Since the third starts at 30, the second ends at 29 and so on.

So you get 0, 14, 15, 29, 30, 44.

Makes sense.

And the last step.

Just tally them up.

Go through your original 50 commute times and mark which class each one falls into.

Then count the tallies for each class.

That's your frequency.

And boom, frequency distribution.

Much better than a raw list.

Way better.

And this isn't just for numbers, by the way.

You could do this for categorical data too.

Qualitative stuff.

Like what?

Think about causes of fatal plane crashes.

Table 2 -3 shows this.

You categorize by cause, pilot, error, mechanical failure, weather, etc.

and count how many crashes fall into each.

What does that show?

It starkly highlights that pilot error is the most frequent cause.

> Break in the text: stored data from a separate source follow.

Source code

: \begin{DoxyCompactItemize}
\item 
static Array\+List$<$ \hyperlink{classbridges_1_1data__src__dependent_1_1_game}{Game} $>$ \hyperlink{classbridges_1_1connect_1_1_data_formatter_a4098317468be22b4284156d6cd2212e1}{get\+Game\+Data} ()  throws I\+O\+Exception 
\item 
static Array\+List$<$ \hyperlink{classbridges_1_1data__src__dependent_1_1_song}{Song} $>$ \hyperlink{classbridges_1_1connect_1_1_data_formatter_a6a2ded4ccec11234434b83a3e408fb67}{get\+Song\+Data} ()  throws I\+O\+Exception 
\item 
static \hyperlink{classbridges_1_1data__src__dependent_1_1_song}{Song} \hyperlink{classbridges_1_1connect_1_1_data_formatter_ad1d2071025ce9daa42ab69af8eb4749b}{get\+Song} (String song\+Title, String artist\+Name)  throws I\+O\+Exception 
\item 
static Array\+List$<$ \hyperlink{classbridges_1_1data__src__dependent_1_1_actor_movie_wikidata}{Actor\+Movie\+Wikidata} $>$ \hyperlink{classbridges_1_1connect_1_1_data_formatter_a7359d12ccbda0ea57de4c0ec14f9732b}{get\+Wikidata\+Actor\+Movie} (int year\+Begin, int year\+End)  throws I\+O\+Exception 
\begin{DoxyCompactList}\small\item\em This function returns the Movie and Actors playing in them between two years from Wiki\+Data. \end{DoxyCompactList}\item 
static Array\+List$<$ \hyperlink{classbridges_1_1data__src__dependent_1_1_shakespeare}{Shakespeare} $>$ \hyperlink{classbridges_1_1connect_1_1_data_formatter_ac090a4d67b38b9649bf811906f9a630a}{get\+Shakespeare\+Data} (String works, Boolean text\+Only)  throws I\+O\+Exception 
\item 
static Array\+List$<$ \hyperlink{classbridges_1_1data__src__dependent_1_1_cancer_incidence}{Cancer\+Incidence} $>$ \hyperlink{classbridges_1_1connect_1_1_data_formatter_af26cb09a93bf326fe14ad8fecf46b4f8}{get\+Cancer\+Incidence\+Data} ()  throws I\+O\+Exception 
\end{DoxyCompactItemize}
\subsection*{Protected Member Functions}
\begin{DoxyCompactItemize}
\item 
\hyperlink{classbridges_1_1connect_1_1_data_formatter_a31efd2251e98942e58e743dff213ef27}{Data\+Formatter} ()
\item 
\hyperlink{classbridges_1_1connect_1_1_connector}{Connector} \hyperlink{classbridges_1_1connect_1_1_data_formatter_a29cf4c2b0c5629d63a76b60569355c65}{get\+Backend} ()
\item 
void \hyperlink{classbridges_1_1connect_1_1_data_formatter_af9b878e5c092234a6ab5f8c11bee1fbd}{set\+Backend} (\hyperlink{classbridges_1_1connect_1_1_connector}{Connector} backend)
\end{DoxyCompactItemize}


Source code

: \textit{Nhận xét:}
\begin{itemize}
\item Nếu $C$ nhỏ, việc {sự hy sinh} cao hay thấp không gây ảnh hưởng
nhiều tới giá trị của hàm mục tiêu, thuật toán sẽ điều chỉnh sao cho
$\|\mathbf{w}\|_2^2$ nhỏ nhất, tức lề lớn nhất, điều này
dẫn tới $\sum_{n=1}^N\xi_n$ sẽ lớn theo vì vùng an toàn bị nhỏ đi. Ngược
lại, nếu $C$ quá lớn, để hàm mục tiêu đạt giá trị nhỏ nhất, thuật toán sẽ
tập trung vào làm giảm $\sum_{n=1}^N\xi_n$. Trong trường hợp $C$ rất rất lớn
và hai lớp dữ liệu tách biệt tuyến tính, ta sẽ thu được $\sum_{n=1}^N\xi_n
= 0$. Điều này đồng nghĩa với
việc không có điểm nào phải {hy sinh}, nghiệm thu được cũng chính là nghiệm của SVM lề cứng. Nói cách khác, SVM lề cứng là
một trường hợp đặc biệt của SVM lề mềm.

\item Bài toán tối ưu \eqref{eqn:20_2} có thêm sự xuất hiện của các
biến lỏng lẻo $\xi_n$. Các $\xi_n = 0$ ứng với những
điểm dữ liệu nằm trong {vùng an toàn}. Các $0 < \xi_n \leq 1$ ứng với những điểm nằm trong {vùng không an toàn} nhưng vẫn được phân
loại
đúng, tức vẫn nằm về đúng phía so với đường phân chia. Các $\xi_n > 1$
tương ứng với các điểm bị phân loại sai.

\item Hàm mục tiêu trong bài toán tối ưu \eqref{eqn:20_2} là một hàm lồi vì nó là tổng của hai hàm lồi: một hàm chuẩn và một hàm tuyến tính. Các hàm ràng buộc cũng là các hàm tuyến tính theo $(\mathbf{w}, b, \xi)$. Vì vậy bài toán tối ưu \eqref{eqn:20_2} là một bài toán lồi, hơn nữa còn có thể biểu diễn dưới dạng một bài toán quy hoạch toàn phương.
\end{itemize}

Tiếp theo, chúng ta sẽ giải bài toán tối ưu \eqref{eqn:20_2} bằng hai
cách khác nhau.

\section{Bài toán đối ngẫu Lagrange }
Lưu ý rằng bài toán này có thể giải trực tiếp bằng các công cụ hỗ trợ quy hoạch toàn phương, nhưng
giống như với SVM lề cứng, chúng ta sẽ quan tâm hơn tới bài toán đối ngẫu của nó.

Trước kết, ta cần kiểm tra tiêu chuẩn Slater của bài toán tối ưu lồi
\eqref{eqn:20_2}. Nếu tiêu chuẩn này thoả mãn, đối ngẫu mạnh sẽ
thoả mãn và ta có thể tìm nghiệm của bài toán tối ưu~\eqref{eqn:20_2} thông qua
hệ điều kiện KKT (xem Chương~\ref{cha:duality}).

It immediately points to the center of the problem, you could say.

Right.

So variations on this.

Are there other kinds of frequency tables?

Oh, yeah.

A really useful one is the relative frequency distribution.

Instead of raw counts, you show the percentage for each class.

Just divide the class frequency by the total number of data points, then multiply by 100.

So you see what proportion falls into each category.

Table 2 -4 shows this for the LA commutes and is brilliant for comparisons.

Table 2 -5 compares New York and Boise commute times using these percentages.

The difference is just jump out at you.

Boise has a huge percentage of short commutes.

New York is much more spread out, bigger variation, totally different distribution.

I can see how percentages make comparison easier than raw counts, especially if the total number of commutes was different.

For sure.

And there's also the cumulative frequency distribution.

This one adds things up as you go down the classes.

It tells you the total number or percentage of data points that are less than a certain value.

So for LA commutes, it might show, like, how many trips were under 30 minutes total or under 45 minutes.

Precisely.

It shows the accumulation, useful for understanding percentiles and things like that.

So these tables aren't just for organizing.

They help us think critically, too.

Absolutely.

One key thing statisticians often check for is whether the data follows a normal distribution.

Visually, that's the classic bell shape.

Symmetrical.

Symmetrical.

Frequencies start low, increase to a peak in the middle, then decrease back to low again.

If we look back at the LA commute table, table 2 -2, the frequencies go up and then down, but it's definitely not symmetrical.

No.

It's skewed lots of shorter times than a long tail of longer ones.

Right.

So we can immediately say the LA commute data does not fit a normal distribution pattern.

It tells us something important about its distribution and variation.

Okay.

What else can these tables reveal?

You mentioned something about being a data detective.

Ah, yes.

This is cool.

Analyzing the last digits of numbers in your data set.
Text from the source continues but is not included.